One approach to understanding how the Hot Restart Controller API is used, is to consider it in the context of the run-time life-cycle of a restartable process. A restartable process's code is not executed just once (from the start of the main() program to its final return). The code may be re-executed several times if there are multiple restarts. Data that is initialized, and processes that are initially loaded during the first execution will only need to be retrieved or restarted on subsequent executions. Therefore, it is important to view the restart API in the context of this first execution, and then of subsequent executions.
This section looks at the way the Hot Restart Controller API is used in the context of the life-cycle of a typical restartable process.
Use the C_INIT command arun with the -g option, or the function call hrfexec() to load a restartable process from stable storage into persistent memory. Both arun and hrfexec() provide support for specifying the persistent credentials of a restartable process when the process is initially loaded.
For a direct process that was run with the arun command, the process name will be system-generated, and the group ID is passed using the -g option. If the group ID is not already in use, a new group is created which contains the direct process. If the group ID already exists, the direct process is added to the corresponding restart group. If no ID is passed after -g, the process is started in the restart group with ID 0.
A restart group can contain any number of direct processes.
For an indirect process run with hrfexec(), the process name is specified using a PmmName structure. An indirect process automatically becomes a member of the same process group as the process that spawned it.
Processes that were created directly using acreate(2K) or actorCreate(2K) are not hot restartable and are unable to use the Hot Restart Controller API.

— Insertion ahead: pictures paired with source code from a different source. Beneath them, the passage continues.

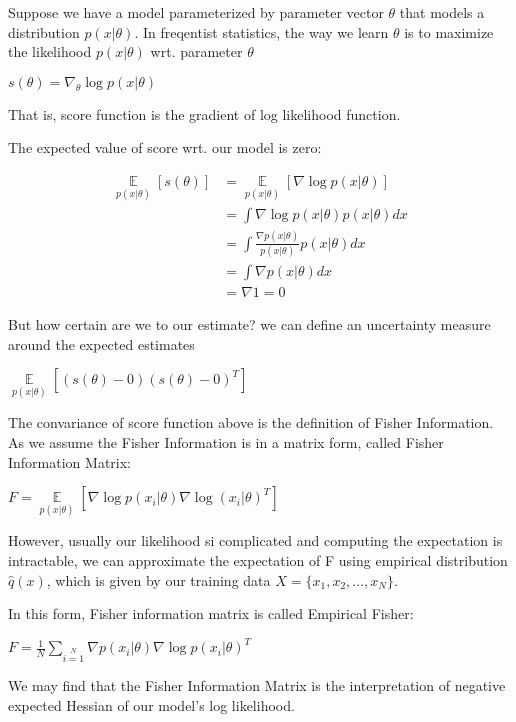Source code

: 
Suppose we have a model parameterized by parameter vector $\theta$ that models a distribution $p(x|\theta)$. In freqentist statistics, the way we learn $\theta$ is to maximize the likelihood $p(x|\theta)$ wrt. parameter $\theta$

$s(\theta)=\nabla_{\theta}\log{p(x|\theta)}$

That is, score function is the gradient of log likelihood function.

The expected value of score wrt. our model is zero:

\begin{equation}
    \begin{aligned}
        \mathop{\mathbb{E}}\limits_{p(x|\theta)}[s(\theta)] 
        & = \mathop{\mathbb{E}}\limits_{p(x|\theta)}[\nabla{\log{p(x|\theta)}}] \\
        & = \int{\nabla{\log{p(x|\theta)}p(x|\theta)dx}} \\
        & = \int{\frac{\nabla p(x|\theta)}{p(x|\theta)}p(x|\theta)dx} \\ 
        & = \int{\nabla p(x|\theta) dx} \\ 
        & = \nabla 1 = 0
    \end{aligned}
\end{equation}

But how certain are we to our estimate? we can define an uncertainty measure around the expected estimates

$\mathop{\mathbb{E}}\limits_{p(x|\theta)}[ (s(\theta) - 0)(s(\theta) - 0)^T ]$

The convariance of score function above is the definition of Fisher Information. As we assume the Fisher Information is in a matrix form, called Fisher Information Matrix:

$F = \mathop{\mathbb{E}}\limits_{p(x|\theta)}[ \nabla\log p(x_i|\theta) \nabla\log (x_i|\theta)^T ]$

However, usually our likelihood si complicated and computing the expectation is intractable, we can approximate the expectation of F using empirical distribution $\hat{q}(x)$, which is given by our training data $X=\{x_1, x_2, \dots, x_N\}$.

In this form, Fisher information matrix is called Empirical Fisher:

$F=\frac{1}{N}\sum\limits_{i=1}\limits^{N}\nabla p(x_i|\theta)\nabla \log{p(x_i|\theta)^T}$

We may find that the Fisher Information Matrix is the interpretation of negative expected Hessian of our model's log likelihood.

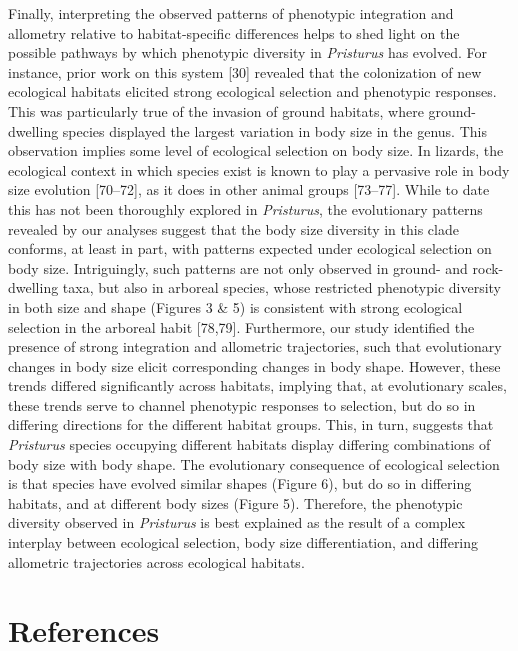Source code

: \documentclass[
  11pt,
]{article}
\begin{document}
Finally, interpreting the observed patterns of phenotypic integration
and allometry relative to habitat-specific differences helps to shed
light on the possible pathways by which phenotypic diversity in
\emph{Pristurus} has evolved. For instance, prior work on this system
{[}30{]} revealed that the colonization of new ecological habitats
elicited strong ecological selection and phenotypic responses. This was
particularly true of the invasion of ground habitats, where
ground-dwelling species displayed the largest variation in body size in
the genus. This observation implies some level of ecological selection
on body size. In lizards, the ecological context in which species exist
is known to play a pervasive role in body size evolution {[}70--72{]},
as it does in other animal groups {[}73--77{]}. While to date this has
not been thoroughly explored in \emph{Pristurus}, the evolutionary
patterns revealed by our analyses suggest that the body size diversity
in this clade conforms, at least in part, with patterns expected under
ecological selection on body size. Intriguingly, such patterns are not
only observed in ground- and rock-dwelling taxa, but also in arboreal
species, whose restricted phenotypic diversity in both size and shape
(Figures 3 \& 5) is consistent with strong ecological selection in the
arboreal habit {[}78,79{]}. Furthermore, our study identified the
presence of strong integration and allometric trajectories, such that
evolutionary changes in body size elicit corresponding changes in body
shape. However, these trends differed significantly across habitats,
implying that, at evolutionary scales, these trends serve to channel
phenotypic responses to selection, but do so in differing directions for
the different habitat groups. This, in turn, suggests that
\emph{Pristurus} species occupying different habitats display differing
combinations of body size with body shape. The evolutionary consequence
of ecological selection is that species have evolved similar shapes
(Figure 6), but do so in differing habitats, and at different body sizes
(Figure 5). Therefore, the phenotypic diversity observed in
\emph{Pristurus} is best explained as the result of a complex interplay
between ecological selection, body size differentiation, and differing
allometric trajectories across ecological habitats.

\newpage

\hypertarget{references}{%
\section*{References}\label{references}}
\end{document}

When a process is run as a restartable process, the Hot Restart Controller checks whether a process identified with the specified name is already registered. If this is not the case (as with the initial load), the Hot Restart Controller first solicits the Persistent Memory Manager to allocate the persistent memory blocks which will store the process's process image and executing image. If successful, the Hot Restart Controller registers the name of the new process as a restartable process, running in the specified group.
The subsequent load and start of the persistent process is the same as for a process run using a member of the afexec(2K) function family (see the man page for a description of this process). The only difference is that the process is loaded from its process image (in persistent memory) and not from stable storage.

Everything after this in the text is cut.